Al parecer, no es común que los abuelos se separen. Si hay personas que dan fe de la existencia del amor eterno, son un par de viejos sentados, uno cerca del otro, y más que de amor, son prueba de lealtad y compañía. Mis abuelos paternos murieron hace catorce años. Con una diferencia de dos meses, ella se fue primero, él partió después y a ambos los siguió el perro. Mis abuelos maternos viven separados, hace cerca de tres años. Ella comenzó a odiar el pasado que él le había dejado en la memoria y él no tuvo más remedio que alejarse de su hogar. Y volver sigue siendo su sueño.
Hace poco más de 50 años se conocieron. Ella vivía en la plaza del pueblo, en una gran casa, hija de un gran hombre, una muchacha de buena familia. Él vivía en la calle de abajo, cerca del puente, huérfano de madre se convirtió en un hombre trabajador desde muy joven, era un hombre bueno, pero de otra clase social.

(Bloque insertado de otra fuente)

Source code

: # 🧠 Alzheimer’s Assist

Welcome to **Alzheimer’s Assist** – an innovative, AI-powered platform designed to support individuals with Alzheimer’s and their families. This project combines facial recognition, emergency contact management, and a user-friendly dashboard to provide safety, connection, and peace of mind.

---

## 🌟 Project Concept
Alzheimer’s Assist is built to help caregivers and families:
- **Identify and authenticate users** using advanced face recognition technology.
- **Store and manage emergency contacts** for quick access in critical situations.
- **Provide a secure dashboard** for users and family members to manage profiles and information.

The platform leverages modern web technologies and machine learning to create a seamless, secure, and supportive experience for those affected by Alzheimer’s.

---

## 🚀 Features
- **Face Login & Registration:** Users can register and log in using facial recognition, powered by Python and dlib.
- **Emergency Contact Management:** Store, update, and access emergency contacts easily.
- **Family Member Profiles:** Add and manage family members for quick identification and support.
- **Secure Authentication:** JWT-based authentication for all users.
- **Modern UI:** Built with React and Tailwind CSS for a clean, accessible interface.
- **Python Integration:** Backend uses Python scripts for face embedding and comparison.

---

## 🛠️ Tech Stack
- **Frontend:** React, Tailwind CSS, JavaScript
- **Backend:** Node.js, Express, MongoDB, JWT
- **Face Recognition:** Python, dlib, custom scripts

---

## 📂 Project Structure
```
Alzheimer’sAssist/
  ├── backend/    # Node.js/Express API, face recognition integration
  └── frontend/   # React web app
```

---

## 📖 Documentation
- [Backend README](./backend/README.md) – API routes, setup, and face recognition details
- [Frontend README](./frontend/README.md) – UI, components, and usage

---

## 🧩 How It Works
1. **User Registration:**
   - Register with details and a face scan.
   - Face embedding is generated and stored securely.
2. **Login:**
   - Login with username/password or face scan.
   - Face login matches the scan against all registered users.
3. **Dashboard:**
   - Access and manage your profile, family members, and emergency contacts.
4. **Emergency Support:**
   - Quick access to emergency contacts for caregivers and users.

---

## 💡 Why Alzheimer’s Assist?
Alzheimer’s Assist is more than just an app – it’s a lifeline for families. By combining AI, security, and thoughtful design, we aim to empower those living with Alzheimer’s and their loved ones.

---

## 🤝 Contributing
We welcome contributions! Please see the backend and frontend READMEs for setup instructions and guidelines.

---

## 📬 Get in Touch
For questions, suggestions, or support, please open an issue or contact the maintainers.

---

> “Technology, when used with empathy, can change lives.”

A escondidas se casaron y abandonaron el pueblo que los vio nacer y crecer. Una inundación les dio la bienvenida en su vida de casados, como una maldición por la desobediencia, la mentira, el amor que no debían sentir. Un acto de romanticismo que no imaginaba yo de mis abuelos, pues siempre pensé que habían hecho las cosas como Dios mandaba.
Y acompañamos a mi abuelo en el regreso a ese pueblo del pasado, que parece detenido en el tiempo. Las mismas casas, los mismos colores: "la casa café, la casa gris". La calle de abajo, allá, abajo, más abandonada que la plaza que tuvo años de esplendor y belleza y que ahora ya luce olvidada. No tan olvidada como la calle de abajo, la casa en la que vivió mi abuelo, mi bisabuelo y su última esposa, que aún vive y que tiene marcas de los años hundidas en la piel de su cara.
Todo está allí, pero poco queda del pasado de Santo Domingo, el pueblo de mis abuelos. Las casas no han sido tumbadas, pero están deterioradas, ajadas, corroídas. La esquina del gran Tomás Carrasquilla no está en mejores condiciones. Huele a verduras, a carne cruda y a excrementos de caballo. Los muros de tapia, que han sido testigos del paso de los años, permanecen inmóviles en ciertos puntos del panorama. Esas tapias y las lápidas del cementerio marcadas con nombres conocidos y apellidos comunes, son pedazos de recuerdo que más de 50 años después nos contaron que allí, en otros tiempos, habitaron las estirpes de mis abuelos.
Fotografía tomada en Santo Domingo, Antioquia. 1 de mayo de 2010.